### What is needed
Copy each line of the records that contains the word "EffectProcessor".

(Stored dataset items)

--------

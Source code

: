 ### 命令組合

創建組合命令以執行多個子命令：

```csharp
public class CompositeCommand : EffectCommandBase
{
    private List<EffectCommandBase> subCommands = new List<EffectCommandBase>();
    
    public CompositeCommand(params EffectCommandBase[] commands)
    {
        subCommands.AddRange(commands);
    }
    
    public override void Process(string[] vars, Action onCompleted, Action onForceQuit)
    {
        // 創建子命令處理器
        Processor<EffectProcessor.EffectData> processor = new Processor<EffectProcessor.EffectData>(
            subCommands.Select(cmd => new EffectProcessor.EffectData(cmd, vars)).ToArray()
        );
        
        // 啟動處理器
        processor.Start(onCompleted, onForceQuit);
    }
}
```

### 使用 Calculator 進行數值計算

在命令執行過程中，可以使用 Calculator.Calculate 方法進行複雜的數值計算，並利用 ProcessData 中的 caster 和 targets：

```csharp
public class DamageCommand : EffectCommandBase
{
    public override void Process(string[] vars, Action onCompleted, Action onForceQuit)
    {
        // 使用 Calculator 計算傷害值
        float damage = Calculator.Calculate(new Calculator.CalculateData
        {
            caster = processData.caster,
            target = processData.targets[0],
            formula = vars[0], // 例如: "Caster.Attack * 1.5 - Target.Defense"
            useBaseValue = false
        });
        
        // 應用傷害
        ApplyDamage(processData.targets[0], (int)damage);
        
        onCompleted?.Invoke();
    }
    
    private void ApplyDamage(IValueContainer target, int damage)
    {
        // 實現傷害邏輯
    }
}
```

--------

### The answer
        Processor<EffectProcessor.EffectData> processor = new Processor<EffectProcessor.EffectData>(
            subCommands.Select(cmd => new EffectProcessor.EffectData(cmd, vars)).ToArray()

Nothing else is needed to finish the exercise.